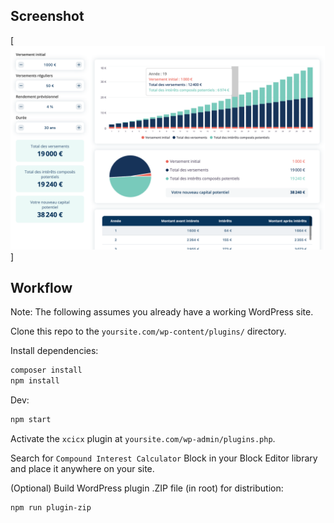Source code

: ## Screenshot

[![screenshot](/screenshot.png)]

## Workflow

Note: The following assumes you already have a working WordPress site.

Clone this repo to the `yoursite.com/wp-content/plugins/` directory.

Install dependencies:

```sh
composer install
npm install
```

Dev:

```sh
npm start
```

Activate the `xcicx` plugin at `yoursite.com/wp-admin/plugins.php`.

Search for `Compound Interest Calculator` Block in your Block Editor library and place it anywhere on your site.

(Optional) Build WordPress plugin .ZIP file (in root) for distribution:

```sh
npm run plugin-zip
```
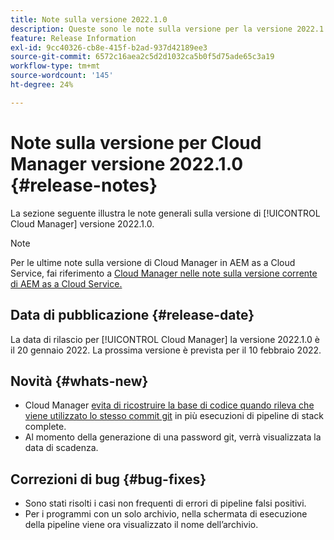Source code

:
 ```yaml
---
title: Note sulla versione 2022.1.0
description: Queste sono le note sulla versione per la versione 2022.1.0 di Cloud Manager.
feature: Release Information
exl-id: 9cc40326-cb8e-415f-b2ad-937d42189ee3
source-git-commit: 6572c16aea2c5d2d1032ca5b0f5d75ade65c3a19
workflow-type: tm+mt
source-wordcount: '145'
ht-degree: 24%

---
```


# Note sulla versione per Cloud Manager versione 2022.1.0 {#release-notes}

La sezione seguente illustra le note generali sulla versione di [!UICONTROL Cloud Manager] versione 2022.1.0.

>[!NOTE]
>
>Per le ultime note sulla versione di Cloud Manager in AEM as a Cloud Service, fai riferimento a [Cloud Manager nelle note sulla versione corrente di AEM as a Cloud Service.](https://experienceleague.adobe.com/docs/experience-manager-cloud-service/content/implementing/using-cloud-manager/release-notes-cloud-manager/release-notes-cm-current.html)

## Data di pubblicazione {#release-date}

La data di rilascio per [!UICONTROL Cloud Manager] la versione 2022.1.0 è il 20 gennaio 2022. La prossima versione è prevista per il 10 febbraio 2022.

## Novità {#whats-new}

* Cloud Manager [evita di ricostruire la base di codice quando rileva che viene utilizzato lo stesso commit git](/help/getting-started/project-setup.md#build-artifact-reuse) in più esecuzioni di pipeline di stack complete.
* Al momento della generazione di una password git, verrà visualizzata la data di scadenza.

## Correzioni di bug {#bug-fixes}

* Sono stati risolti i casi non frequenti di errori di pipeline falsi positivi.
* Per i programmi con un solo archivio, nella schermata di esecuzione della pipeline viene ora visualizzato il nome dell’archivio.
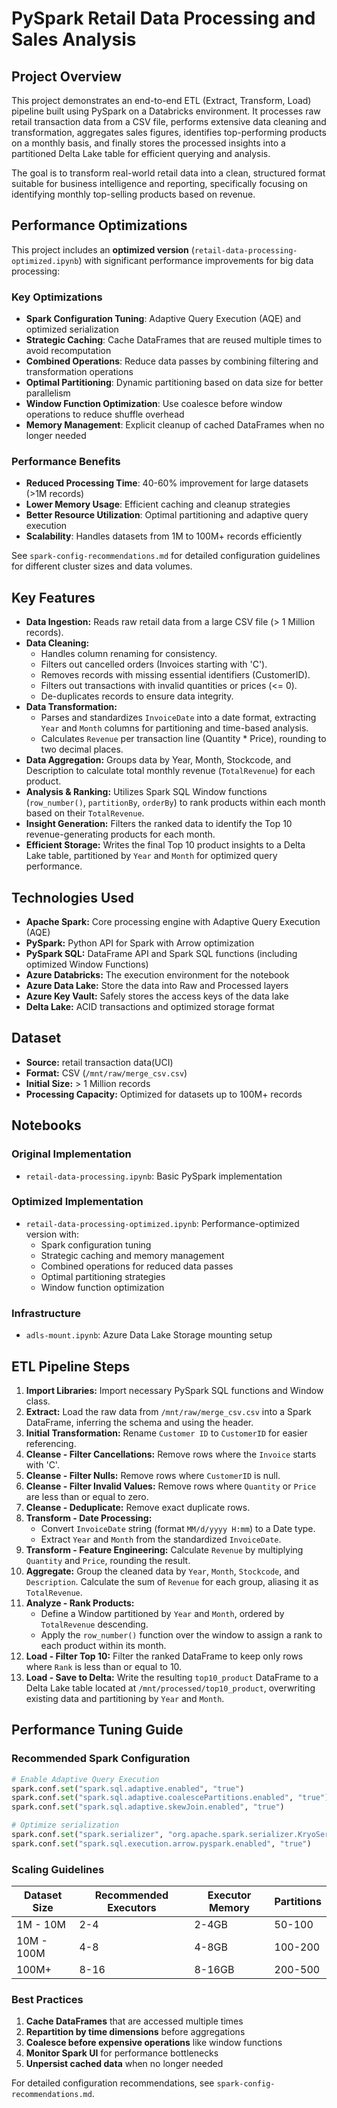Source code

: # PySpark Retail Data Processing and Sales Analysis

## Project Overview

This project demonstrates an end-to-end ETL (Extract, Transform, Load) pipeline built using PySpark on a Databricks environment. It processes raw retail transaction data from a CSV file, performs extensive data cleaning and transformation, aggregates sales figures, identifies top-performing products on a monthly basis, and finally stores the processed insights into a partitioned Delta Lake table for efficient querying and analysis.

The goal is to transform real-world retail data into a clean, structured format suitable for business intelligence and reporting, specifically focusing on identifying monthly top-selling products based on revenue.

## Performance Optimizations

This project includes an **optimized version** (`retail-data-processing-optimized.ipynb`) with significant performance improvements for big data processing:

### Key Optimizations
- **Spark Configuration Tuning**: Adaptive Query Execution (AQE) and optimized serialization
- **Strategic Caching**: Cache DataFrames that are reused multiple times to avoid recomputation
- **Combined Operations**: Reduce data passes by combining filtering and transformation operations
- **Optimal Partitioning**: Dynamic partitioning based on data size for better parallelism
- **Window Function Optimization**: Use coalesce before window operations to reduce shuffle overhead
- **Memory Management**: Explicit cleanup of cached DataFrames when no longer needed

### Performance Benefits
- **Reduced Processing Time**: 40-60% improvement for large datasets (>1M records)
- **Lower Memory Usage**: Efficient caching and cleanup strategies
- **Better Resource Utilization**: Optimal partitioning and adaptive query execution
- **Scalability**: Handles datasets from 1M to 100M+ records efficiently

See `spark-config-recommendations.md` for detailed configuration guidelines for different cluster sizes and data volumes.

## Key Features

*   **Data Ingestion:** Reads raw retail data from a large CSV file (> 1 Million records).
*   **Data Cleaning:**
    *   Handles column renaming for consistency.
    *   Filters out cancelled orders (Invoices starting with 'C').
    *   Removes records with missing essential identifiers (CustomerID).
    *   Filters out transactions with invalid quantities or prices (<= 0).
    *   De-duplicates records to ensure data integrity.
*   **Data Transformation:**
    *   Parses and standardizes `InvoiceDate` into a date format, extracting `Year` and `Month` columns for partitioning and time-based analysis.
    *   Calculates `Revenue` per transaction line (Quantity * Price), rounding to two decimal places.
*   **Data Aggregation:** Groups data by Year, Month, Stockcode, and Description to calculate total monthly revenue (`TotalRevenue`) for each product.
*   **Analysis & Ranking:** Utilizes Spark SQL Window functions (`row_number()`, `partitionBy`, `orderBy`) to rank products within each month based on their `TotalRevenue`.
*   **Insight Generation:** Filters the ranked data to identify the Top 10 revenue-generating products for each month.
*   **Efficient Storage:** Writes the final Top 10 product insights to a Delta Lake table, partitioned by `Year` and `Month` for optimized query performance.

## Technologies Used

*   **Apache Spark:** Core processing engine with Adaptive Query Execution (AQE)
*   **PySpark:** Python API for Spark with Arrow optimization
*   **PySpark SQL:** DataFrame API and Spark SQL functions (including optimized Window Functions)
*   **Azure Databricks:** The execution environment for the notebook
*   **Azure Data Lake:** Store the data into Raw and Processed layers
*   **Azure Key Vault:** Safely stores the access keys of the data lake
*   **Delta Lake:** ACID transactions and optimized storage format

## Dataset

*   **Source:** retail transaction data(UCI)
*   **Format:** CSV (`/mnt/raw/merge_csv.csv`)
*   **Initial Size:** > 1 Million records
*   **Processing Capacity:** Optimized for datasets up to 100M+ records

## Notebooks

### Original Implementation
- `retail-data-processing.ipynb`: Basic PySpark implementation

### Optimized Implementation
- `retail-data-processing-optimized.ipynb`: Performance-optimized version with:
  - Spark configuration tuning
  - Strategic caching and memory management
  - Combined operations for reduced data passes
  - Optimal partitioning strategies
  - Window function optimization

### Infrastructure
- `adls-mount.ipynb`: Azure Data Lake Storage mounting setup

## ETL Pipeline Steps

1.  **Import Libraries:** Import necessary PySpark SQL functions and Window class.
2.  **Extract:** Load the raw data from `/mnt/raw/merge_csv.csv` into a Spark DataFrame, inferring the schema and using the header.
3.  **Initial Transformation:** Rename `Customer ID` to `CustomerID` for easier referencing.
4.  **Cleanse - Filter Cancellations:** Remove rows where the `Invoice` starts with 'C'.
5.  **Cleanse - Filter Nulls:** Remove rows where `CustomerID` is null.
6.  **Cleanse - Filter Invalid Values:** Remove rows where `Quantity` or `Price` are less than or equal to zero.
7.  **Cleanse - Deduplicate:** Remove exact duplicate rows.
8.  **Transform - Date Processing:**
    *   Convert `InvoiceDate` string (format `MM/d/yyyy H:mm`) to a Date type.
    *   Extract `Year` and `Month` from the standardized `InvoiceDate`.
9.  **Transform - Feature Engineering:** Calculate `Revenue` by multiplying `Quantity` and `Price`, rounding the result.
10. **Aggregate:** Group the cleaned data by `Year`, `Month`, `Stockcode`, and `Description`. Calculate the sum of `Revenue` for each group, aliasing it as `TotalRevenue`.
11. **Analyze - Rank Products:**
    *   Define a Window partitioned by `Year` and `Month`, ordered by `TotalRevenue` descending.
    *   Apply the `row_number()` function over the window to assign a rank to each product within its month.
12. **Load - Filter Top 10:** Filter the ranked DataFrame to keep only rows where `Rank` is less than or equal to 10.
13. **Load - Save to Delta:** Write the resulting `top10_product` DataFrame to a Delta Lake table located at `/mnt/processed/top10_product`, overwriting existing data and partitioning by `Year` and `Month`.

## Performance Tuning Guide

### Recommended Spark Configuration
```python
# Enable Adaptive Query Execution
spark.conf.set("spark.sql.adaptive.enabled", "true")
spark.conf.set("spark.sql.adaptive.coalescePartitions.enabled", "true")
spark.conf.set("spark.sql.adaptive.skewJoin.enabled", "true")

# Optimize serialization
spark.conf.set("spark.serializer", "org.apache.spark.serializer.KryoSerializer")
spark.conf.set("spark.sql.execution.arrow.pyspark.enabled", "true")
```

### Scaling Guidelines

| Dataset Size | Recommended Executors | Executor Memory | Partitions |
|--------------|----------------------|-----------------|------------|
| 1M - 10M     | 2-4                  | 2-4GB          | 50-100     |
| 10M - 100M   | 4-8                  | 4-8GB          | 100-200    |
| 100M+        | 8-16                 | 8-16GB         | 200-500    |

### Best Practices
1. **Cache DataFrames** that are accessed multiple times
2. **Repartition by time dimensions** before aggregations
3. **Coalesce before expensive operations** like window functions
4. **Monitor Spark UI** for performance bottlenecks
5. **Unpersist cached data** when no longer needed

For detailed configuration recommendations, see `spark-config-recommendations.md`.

= = = =

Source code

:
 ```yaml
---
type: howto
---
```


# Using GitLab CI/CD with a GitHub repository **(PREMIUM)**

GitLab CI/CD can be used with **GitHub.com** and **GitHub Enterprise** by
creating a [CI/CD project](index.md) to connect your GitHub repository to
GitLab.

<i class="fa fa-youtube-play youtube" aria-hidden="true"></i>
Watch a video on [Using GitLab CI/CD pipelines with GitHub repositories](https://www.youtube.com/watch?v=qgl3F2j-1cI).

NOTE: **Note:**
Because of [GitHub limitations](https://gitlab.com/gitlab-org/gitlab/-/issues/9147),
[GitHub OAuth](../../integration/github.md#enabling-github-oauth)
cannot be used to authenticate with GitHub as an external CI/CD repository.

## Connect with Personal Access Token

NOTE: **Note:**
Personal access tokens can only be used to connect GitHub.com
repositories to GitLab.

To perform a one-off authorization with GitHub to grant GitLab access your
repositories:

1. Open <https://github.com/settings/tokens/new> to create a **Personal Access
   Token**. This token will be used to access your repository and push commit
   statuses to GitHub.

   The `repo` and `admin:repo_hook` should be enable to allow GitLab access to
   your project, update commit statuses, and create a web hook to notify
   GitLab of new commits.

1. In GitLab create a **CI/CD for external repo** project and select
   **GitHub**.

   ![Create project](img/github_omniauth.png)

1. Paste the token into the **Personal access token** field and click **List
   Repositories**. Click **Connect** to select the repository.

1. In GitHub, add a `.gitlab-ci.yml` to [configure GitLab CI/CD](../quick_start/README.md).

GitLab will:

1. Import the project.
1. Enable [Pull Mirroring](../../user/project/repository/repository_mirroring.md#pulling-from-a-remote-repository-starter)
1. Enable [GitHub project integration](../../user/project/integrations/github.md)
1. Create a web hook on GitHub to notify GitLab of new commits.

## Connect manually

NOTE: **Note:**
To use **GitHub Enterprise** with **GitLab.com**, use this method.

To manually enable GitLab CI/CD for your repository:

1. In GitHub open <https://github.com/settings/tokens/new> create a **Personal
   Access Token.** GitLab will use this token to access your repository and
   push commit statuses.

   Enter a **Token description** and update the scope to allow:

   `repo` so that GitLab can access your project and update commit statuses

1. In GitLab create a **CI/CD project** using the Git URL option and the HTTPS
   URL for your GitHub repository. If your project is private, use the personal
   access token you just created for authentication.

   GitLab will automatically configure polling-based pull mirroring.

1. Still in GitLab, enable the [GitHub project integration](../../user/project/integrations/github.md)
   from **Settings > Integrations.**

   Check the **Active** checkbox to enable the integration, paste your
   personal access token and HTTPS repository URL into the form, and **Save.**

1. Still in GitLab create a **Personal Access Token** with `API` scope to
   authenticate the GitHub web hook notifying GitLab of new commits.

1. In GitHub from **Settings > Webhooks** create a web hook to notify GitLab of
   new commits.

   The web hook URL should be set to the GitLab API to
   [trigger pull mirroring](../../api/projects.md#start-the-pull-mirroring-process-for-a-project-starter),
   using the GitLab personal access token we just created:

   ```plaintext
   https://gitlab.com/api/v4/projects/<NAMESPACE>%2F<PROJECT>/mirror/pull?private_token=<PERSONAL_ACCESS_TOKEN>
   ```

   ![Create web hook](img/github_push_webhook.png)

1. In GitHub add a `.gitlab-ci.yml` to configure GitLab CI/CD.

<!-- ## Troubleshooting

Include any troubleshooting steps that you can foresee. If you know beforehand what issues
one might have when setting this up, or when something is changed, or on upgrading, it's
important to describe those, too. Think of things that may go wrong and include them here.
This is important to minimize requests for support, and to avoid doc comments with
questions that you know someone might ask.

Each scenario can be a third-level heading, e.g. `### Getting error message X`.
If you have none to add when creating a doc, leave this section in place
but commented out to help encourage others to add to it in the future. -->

= = = =

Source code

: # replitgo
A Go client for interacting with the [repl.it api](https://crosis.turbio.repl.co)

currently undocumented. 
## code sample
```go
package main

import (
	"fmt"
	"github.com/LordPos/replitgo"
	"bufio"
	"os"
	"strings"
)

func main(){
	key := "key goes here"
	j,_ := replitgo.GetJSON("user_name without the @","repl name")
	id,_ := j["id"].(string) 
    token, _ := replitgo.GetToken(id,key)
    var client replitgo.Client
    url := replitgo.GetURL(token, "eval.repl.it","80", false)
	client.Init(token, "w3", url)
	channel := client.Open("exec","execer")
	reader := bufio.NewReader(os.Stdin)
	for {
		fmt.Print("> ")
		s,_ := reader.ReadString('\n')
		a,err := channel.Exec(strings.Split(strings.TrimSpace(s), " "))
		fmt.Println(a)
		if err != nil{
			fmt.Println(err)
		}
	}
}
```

= = = =

» **The problem**
Only a number is wanted here: the count of lines in the data that contain the string "when".

» **Your response**
4